A l'occasion de la sortie du beau livre Hold-Up 21, aux éditions Anne Carrière, Causette offre à ses abonné·es une nouvelle érotique de Manon Buselli. Une bouillante histoire de grève du silence…
Sois à la maison à 18 h pour les enfants, moi je n’y serai pas.
À la lecture du SMS de son épouse, Paul est d’abord contrarié d’avoir à changer ses plans. Puis il s’en veut de ne pas avoir prêté plus d’attention à leur conversation de la veille. Pour être honnête, il s’agissait davantage d’une dispute que d’une conversation, et Julia a peut-être quelques raisons d’être fâchée. Il avait un article à rendre, ce n’était pas le bon soir pour une engueulade, il a été négligent. Mais il est vrai aussi que sa femme est chiante en ce moment. D’ordinaire, il fait des efforts pour ne pas laisser les choses s’envenimer. Il fait montre de patience et de retenue, écoute ses griefs, et s’abstient par élégance de lui reprocher cette insatisfaction chronique qui pèse sur leur couple depuis quelques mois.

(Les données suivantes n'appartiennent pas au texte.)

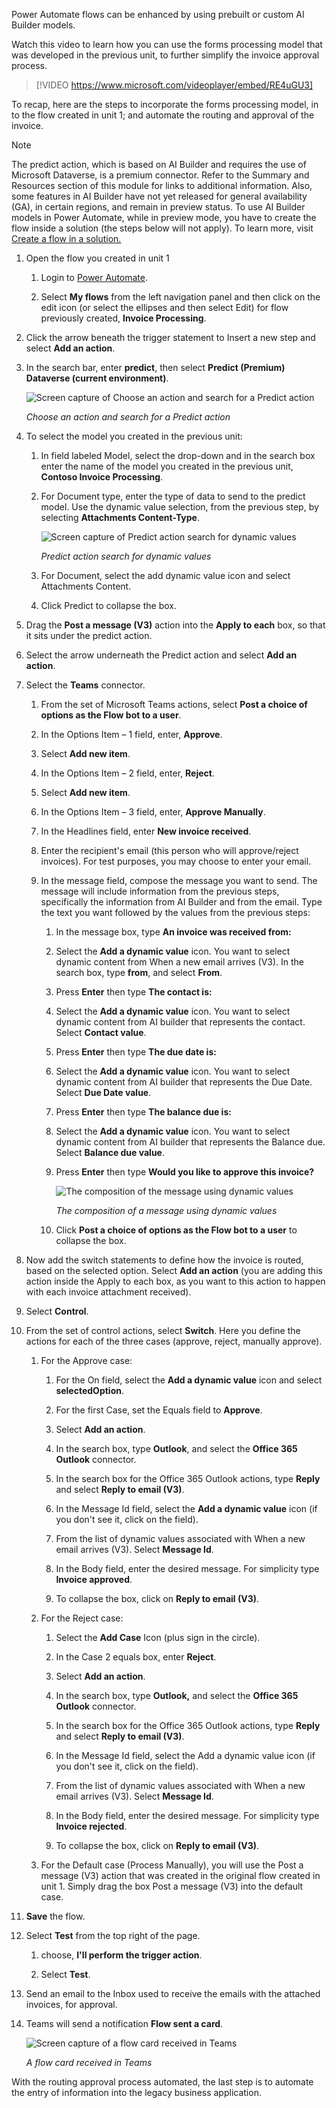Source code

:Power Automate flows can be enhanced by using prebuilt or custom AI Builder models.

Watch this video to learn how you can use the forms processing model that was developed in the previous unit, to further simplify the invoice approval process.

>[!VIDEO https://www.microsoft.com/videoplayer/embed/RE4uGU3]


To recap, here are the steps to incorporate the forms processing model, in to the flow created in unit 1; and automate the routing and approval of the invoice.

>[!NOTE]
> The predict action, which is based on AI Builder and requires the use of Microsoft Dataverse, is a premium connector.  Refer to the Summary and Resources section of this module for links to additional information.  Also, some features in AI Builder have not yet released for general availability (GA), in certain regions, and remain in preview status.  To use AI Builder models in Power Automate, while in preview mode, you have to create the flow inside a solution (the steps below will not apply).  To learn more, visit [Create a flow in a solution.](https://docs.microsoft.com/power-automate/create-flow-solution)

1. Open the flow you created in unit 1

   1. Login to [Power Automate](https://powerautomate.com/?azure-portal=true).

   1. Select **My flows** from the left navigation panel and then click on the edit icon (or select the ellipses and then select Edit) for flow previously created, **Invoice Processing**.

1. Click the arrow beneath the trigger statement to Insert a new step and select **Add an action**.

1. In the search bar, enter **predict**, then select **Predict (Premium) Dataverse (current environment)**.

   ![Screen capture of Choose an action and search for a Predict action](../media/predict-premium-connector-2.png)

   *Choose an action and search for a Predict action*

1. To select the model you created in the previous unit:

   1. In field labeled Model, select the drop-down and in the search box enter the name of the model you created in the previous unit, **Contoso Invoice Processing**.

   1. For Document type, enter the type of data to send to the predict model.  Use the dynamic value selection, from the previous step, by selecting **Attachments Content-Type**.

        ![Screen capture of Predict action search for dynamic values](../media/predict-search-dynamic-value-4.png)

        *Predict action search for dynamic values*
   
   1. For Document, select the add dynamic value icon and select Attachments Content.

   1. Click Predict to collapse the box.

1. Drag the **Post a message (V3)** action into the **Apply to each** box, so that it sits under the predict action.

1. Select the arrow underneath the Predict action and select **Add an action**.

1. Select the **Teams** connector.

   1. From the set of Microsoft Teams actions, select **Post a choice of options as the Flow bot to a user**.

   1. In the Options Item – 1 field, enter, **Approve**.

   1. Select **Add new item**.

   1. In the Options Item – 2 field, enter, **Reject**.

   1. Select **Add new item**.

   1. In the Options Item – 3 field, enter, **Approve Manually**.

   1. In the Headlines field, enter **New invoice received**.

   1. Enter the recipient's email (this person who will approve/reject invoices).  For test purposes, you may choose to enter your email.

   1. In the message field, compose the message you want to send.  The message will include information from the previous steps, specifically the information from AI Builder and from the email.  Type the text you want followed by the values from the previous steps:

      1. In the message box, type **An invoice was received from:**

      1. Select the **Add a dynamic value** icon.  You want to select dynamic content from When a new email arrives (V3). In the search box, type **from**, and select **From**.

      1. Press **Enter** then type **The contact is:**

      1. Select the **Add a dynamic value** icon.  You want to select dynamic content from AI builder that represents the contact.  Select **Contact value**.

      1. Press **Enter** then type **The due date is:**

      1. Select the **Add a dynamic value** icon.  You want to select dynamic content from AI builder that represents the Due Date.  Select **Due Date value**.

      1. Press **Enter** then type **The balance due is:**

      1. Select the **Add a dynamic value** icon.  You want to select dynamic content from AI builder that represents the  Balance due.  Select **Balance due value**.

      1. Press **Enter** then type **Would you like to approve this invoice?**

         ![The composition of the message using dynamic values](../media/sample-message.png)

         *The composition of a message using dynamic values*

      1. Click **Post a choice of options as the Flow bot to a user** to collapse the box.

1. Now add the switch statements to define how the invoice is routed, based on the selected option. Select **Add an action** (you are adding this action inside the Apply to each box, as you want to this action to happen with each invoice attachment received).

1. Select **Control**.

1. From the set of control actions, select **Switch**.  Here you define the actions for each of the three cases (approve, reject, manually approve).

   1. For the Approve case:

      1. For the On field, select the **Add a dynamic value** icon and select **selectedOption**.

      1. For the first Case, set the Equals field to **Approve**.

      1. Select **Add an action**.

      1. In the search box, type **Outlook**, and select the **Office 365 Outlook** connector.

      1. In the search box for the Office 365 Outlook actions, type **Reply** and select **Reply to email (V3)**.

      1. In the Message Id field, select the **Add a dynamic value** icon (if you don't see it, click on the field).

      1. From the list of dynamic values associated with When a new email arrives (V3). Select **Message Id**.

      1. In the Body field, enter the desired message.  For simplicity type **Invoice approved**.

      1. To collapse the box, click on **Reply to email (V3)**.

   1. For the Reject case:

      1. Select the **Add Case** Icon (plus sign in the circle).

      1. In the Case 2 equals box, enter **Reject**.

      1. Select **Add an action**.

      1. In the search box, type **Outlook,** and select the **Office 365 Outlook** connector.

      1. In the search box for the Office 365 Outlook actions, type **Reply** and select **Reply to email (V3)**.

      1. In the Message Id field, select the Add a dynamic value icon (if you don't see it, click on the field).

      1. From the list of dynamic values associated with When a new email arrives (V3). Select **Message Id**.

      1. In the Body field, enter the desired message.  For simplicity type **Invoice rejected**.

      1. To collapse the box, click on **Reply to email (V3)**.

   1. For the Default case (Process Manually), you will use the Post a message (V3) action that was created in the original flow created in unit 1.  Simply drag the box Post a message (V3) into the default case.

1. **Save** the flow.

1. Select **Test** from the top right of the page.

    1. choose, **I'll perform the trigger action**.

    1. Select **Test**.

1. Send an email to the Inbox used to receive the emails with the attached invoices, for approval.

1. Teams will send a notification **Flow sent a card**.

    ![Screen capture of a flow card received in Teams](../media/flow-card-7.png)

    *A flow card received in Teams*

With the routing approval process automated, the last step is to automate the entry of information into the legacy business application.

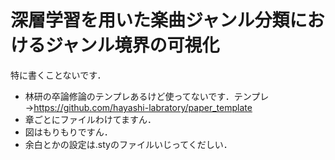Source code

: # 深層学習を用いた楽曲ジャンル分類におけるジャンル境界の可視化
特に書くことないです．
- 林研の卒論修論のテンプレあるけど使ってないです．テンプレ→https://github.com/hayashi-labratory/paper_template
- 章ごとにファイルわけてますん．
- 図はもりもりですん．
- 余白とかの設定は.styのファイルいじってくだしい．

Il quitte la salle de classe et s’isole un instant pour l’appeler. Il tombe sur son répondeur. Une, deux, trois fois. Cette absence de dernière minute ne l’arrange pas. Ça ne lui ressemble pas, Julia est tellement organisée, la mère parfaite – de ce côté-là, rien à redire. Il termine ses cours, quitte la faculté en avance. Enfin, pas vraiment, mais il avait rendez-vous et doit prévenir Alice de son empêchement maintenant. Elle est déçue. Il se sent un peu goujat de l’annuler alors qu’elle est déjà en route pour l’hôtel. Elle s’en remettra, et leur contrat est clair. Il la voit depuis presque deux mois. Elle suit son cours de « modèles linguistiques » à la Sorbonne. Alice s’est révélée être bien plus qu’une élève brillante et appliquée. Ils parlent le même langage ; le rythme, l’intensité, la tonalité ; ils se comprennent et se font jouir sans mal. Paul regrette souvent de ne pas se donner plus de mal pour être un meilleur amant, une sorte de promesse qui devrait figurer de son côté du contrat. À cinquante-cinq ans, il assume de tromper sa femme parce qu’il a besoin de se rassurer. Il se sent vieillir. Il n’est plus aussi en forme, récupère moins bien les lendemains de cuite, dort mal ; il a même l’impression de perdre un peu de ses facultés auditives. Alice lui donne une illusion de victoire sur le temps. En seize ans de mariage, c’est la première fois qu’il a une relation suivie. Il ne culpabilise pas, il ne quittera jamais son épouse, il n’est même pas amoureux de sa maîtresse. Un type solide, quoi.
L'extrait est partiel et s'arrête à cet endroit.